Turf Feinz, "RIP Oscar Grant"

THREE

If the social distance between poetry and painting concerns ideologies of production, what then of dance — of allegories of physical labor without a product? It would be easy enough to go to the late modern ideas about performance and post-medium arts, the dialectically doomed attempts to outmaneuver commodification. But this seems inapposite to say the least, and moreover shifts us unremarked to the consumption side, where commodities are exchanged and exhausted. This won't do, finally. The dance is production side, if via its absence. It is scored and choreographed to the rhythm of machines but without their presence, embodying the blank technicity of labor without any production to speak of — but still unable to efface entirely its moments of human invention, the swerve. It is a dance of aimlessness and streetcorner, invention for its own sake, amazing and defeated: a dance, and here we perhaps arrive at the far horizon of the argument, not of surplus goods but surplus populations, excluded from the economy if not from the violence of the state.
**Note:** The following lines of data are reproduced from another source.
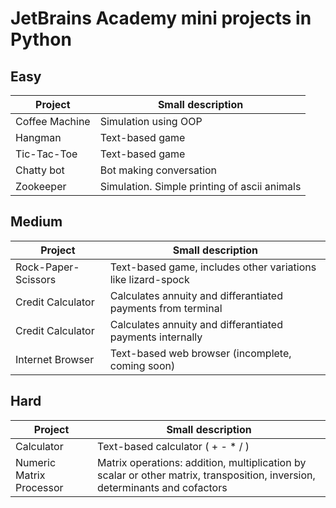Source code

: # JetBrains Academy mini projects in Python

## Easy
| Project                   | Small description                                            |
| ------------------------- | ------------------------------------------------------------ |
| Coffee Machine            | Simulation using OOP                                         |
| Hangman                   | Text-based game                                              |
| Tic-Tac-Toe               | Text-based game                                              |
| Chatty bot                | Bot making conversation                                      |
| Zookeeper                 | Simulation. Simple printing of ascii animals                 |

## Medium
| Project                   | Small description                                            |
| ------------------------- | ------------------------------------------------------------ |
| Rock-Paper-Scissors       | Text-based game, includes other variations like lizard-spock |
| Credit Calculator         | Calculates annuity and differantiated payments from terminal |
| Credit Calculator         | Calculates annuity and differantiated payments internally    |
| Internet Browser          | Text-based web browser (incomplete, coming soon)             |

## Hard
| Project                   | Small description                                            |
| ------------------------- | ------------------------------------------------------------ |
| Calculator                | Text-based calculator ( + - * / )                            |
| Numeric Matrix Processor  | Matrix operations: addition, multiplication by scalar or other matrix, transposition, inversion, determinants and cofactors |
A post-production poetics. 

In this sense, poetics means something like a form of timeliness. The shape of being historical. At the end of 2009, the year from which these three dances issue, the unemployment rate for black youth rose to 50% — almost half the population excluded from the wage. The dance in this sense is a conversation with Detroit and Athens, Madrid and Dhaka, with the favelas of São Paulo; a quiet confrontation with the world as it goes, after the global slowdown, after the social factory could put any kind of good life on offer. In Oakland, where unemployment already runs above state levels, the rate for African-Americans is generally double the city average at any given time. In 2008, Vallejo, home of E-40, became the largest California city to declare bankruptcy. Catastrophe calls the tune. It is perhaps seductive to imagine a post-production aesthetic as utopian, emancipatory, freed from the factory whistle. Post-human, even. For now, the inverse is the case. There are bodies. They have neither an obvious way out nor a persuasive way back in. This surely is the peculiarity of our moment...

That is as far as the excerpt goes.